If it helps, here is an example pair of tables, the procedure and the
trigger I currently use;

====
CREATE TABLE host_variable (
   host_variable_uuid uuid not null primary key,
   host_variable_host_uuid uuid not null,
   host_variable_name text not null,
   host_variable_value text not null,
   modified_date timestamp with time zone not null
);
ALTER TABLE host_variable OWNER TO admin;

CREATE TABLE history.host_variable (
   history_id bigserial,
   host_variable_uuid uuid,
   host_variable_host_uuid uuid,
   host_variable_name text,
   host_variable_value text,
   modified_date timestamp with time zone not null
);
ALTER TABLE history.host_variable OWNER TO admin;

CREATE FUNCTION history_host_variable() RETURNS trigger
AS $$
DECLARE
   history_host_variable RECORD;
BEGIN
   SELECT INTO history_host_variable * FROM host_variable WHERE
host_uuid = new.host_uuid;
   INSERT INTO history.host_variable
   (host_variable_uuid,
   host_variable_host_uuid,
   host_variable_name,
   host_variable_value,
   modified_date)
   VALUES
   (history_host_variable.host_variable_uuid,
   history_host_variable.host_variable_host_uuid,
   history_host_variable.host_variable_name,
   history_host_variable.host_variable_value,
   history_host_variable.modified_date);
   RETURN NULL;
END;
$$
LANGUAGE plpgsql;
ALTER FUNCTION history_host_variable() OWNER TO admin;

CREATE TRIGGER trigger_host_variable
   AFTER INSERT OR UPDATE ON host_variable
   FOR EACH ROW EXECUTE PROCEDURE history_host_variable();
====

   I know this might sound odd, but I didn't want to complicate things
with how my system works. However, if it would help solve the problem,
I'm happy to dig into more detail.

   Thanks!
I think James has probably given you the input you need - basically,
don't allow the system to automatically set the modified time - make
that parameter to your function or set that value before the copy to the
history tables - content would then be the same, so uuid v3 should work.

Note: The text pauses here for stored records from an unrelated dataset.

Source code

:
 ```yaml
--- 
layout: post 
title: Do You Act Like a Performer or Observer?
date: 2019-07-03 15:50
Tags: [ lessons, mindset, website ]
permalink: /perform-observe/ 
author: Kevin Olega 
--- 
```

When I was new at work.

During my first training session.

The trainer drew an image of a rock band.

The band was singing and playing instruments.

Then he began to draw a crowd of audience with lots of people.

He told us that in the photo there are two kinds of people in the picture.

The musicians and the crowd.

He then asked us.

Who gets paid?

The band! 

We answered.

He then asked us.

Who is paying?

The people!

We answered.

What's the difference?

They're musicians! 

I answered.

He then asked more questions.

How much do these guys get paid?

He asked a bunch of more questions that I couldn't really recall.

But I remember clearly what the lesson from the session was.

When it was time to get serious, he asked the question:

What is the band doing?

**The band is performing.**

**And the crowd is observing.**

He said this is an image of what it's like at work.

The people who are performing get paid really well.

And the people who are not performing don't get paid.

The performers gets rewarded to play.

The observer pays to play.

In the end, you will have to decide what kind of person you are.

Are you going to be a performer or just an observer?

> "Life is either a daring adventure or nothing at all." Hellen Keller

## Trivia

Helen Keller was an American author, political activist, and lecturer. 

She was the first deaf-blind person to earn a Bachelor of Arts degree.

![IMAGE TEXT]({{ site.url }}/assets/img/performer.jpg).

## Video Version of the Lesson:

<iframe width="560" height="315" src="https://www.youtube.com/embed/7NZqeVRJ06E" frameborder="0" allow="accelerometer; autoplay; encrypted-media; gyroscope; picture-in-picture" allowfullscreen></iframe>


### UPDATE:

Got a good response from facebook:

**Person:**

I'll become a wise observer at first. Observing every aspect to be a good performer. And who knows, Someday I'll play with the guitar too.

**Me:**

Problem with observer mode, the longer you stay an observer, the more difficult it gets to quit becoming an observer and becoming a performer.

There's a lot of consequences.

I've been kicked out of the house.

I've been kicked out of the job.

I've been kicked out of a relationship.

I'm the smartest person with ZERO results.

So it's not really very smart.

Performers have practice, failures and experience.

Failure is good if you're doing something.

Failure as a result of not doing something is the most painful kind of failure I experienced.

However, I do think you have another big problem lurking in the
shadows. What happens if any of your connected databases are unavailable
or unreachable for a period of time? I suspect your going to run into
update anomalies and depending on your setup/environment, possibly even
partitioning problems (depending on number of clients and typology
etc). These are well known problems in distributed or replication
systems.

You appear to be implementing a 'poor mans' replication system. There
are lots of complex issues to deal with and I wonder why you want to
take them on when PG has already got well tested and robust solutions
for this that would simplify your architecture and avoid the need to
re-implement functionality which already exists?

regards,

Tim

Hi Tim,

  Last I checked, pgsql couldn't handle this;

Two DBs up, getting data.
DB1 goes down, DB2 continues to collect data.
DB2 goes down
DB1 comes back up, starts collecting data.
DB2 comes back up, now I need to move data in both directions (DB1 has data 2 doesn't and vice-versa).

  I've created a way to resolve this in my application and it's worked for some time (obviously, in my application only. It's not a general purpose system nor is it intended to be).

  For the record, I realized I was looking for a complex solution to a simple problem. I do create the 'modified_date' value in my app, and I just needed to refresh it between UPDATEs/INSERTs on the same column so that no two records in the history table have the same 'modified_date'. With that, my resync works again.